__Given records__.

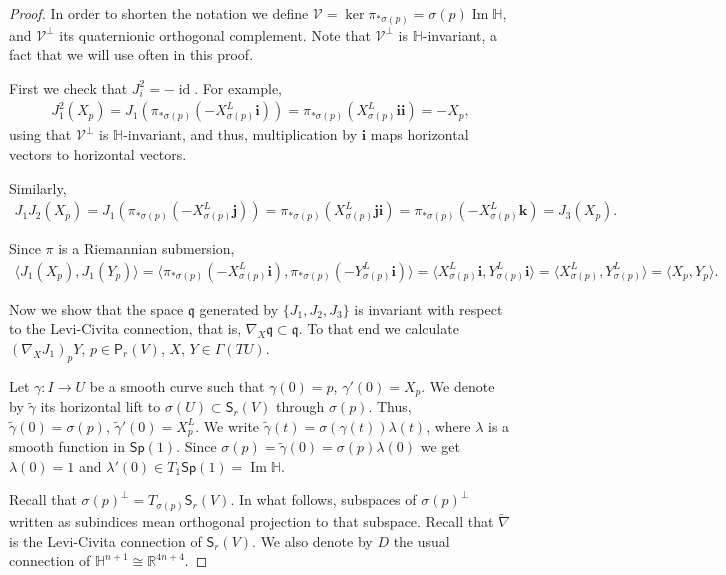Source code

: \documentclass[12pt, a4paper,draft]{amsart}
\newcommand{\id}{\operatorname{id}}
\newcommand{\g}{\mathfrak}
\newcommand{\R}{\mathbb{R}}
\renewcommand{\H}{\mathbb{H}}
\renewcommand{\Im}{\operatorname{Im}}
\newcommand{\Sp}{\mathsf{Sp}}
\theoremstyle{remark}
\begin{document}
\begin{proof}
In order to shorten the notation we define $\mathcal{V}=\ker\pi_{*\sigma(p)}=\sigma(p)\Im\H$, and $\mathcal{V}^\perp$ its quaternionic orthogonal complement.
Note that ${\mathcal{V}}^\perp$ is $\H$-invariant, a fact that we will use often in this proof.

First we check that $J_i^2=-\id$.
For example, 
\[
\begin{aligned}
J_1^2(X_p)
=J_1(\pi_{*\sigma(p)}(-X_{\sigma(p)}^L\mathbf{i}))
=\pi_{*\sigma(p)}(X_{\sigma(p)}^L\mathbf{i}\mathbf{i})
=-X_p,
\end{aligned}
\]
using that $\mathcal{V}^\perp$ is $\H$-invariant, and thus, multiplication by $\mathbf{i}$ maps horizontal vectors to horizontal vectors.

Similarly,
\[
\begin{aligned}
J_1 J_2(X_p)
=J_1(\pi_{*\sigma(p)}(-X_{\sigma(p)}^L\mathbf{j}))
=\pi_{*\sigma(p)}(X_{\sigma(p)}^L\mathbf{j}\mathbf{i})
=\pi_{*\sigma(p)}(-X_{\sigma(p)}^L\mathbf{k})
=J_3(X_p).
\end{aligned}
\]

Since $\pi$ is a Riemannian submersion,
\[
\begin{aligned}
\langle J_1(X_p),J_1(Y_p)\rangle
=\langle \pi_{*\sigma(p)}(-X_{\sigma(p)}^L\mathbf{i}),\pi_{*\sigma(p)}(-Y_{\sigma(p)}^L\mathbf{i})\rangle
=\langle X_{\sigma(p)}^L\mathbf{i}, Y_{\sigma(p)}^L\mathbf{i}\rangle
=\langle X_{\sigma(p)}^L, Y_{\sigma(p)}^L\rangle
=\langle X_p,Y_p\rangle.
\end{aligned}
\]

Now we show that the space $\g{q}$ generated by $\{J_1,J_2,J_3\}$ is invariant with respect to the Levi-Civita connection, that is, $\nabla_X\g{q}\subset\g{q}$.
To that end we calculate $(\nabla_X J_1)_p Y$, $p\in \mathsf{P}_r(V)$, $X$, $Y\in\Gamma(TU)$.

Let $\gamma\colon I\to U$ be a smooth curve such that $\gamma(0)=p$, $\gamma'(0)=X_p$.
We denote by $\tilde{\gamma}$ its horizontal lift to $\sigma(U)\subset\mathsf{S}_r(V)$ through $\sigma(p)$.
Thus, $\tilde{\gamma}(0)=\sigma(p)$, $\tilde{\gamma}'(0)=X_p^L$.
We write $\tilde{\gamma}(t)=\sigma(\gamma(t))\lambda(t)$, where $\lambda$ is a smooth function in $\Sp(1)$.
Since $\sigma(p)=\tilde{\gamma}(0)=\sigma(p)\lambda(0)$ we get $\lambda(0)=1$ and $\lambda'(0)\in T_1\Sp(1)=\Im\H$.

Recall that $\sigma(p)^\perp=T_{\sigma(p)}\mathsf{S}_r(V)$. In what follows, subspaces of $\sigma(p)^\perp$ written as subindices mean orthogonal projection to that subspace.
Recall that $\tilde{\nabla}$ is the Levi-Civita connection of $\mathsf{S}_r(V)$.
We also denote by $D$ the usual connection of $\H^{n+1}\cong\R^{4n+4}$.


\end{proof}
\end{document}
---
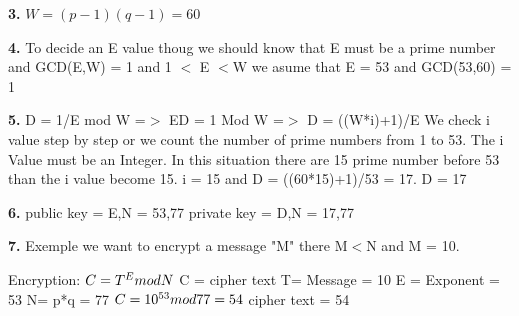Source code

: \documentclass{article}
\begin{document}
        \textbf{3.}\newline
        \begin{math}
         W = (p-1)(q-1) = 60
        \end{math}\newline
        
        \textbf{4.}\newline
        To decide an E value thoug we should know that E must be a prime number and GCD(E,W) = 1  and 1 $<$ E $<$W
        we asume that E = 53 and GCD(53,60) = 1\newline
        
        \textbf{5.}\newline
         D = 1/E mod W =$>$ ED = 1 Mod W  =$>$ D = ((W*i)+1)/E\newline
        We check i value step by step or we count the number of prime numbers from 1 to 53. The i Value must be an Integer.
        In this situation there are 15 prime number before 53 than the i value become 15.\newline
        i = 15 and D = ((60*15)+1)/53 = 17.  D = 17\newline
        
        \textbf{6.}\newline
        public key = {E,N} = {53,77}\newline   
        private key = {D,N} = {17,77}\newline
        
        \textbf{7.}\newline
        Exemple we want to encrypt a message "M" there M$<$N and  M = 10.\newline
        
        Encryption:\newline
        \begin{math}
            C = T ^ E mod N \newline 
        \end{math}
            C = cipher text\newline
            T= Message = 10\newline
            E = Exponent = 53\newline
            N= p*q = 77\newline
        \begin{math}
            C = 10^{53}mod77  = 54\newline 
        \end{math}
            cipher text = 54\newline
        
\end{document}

__Your instructions__. Please give the number of lines in the data above that include the string "there", and nothing else.

__Task response__. 2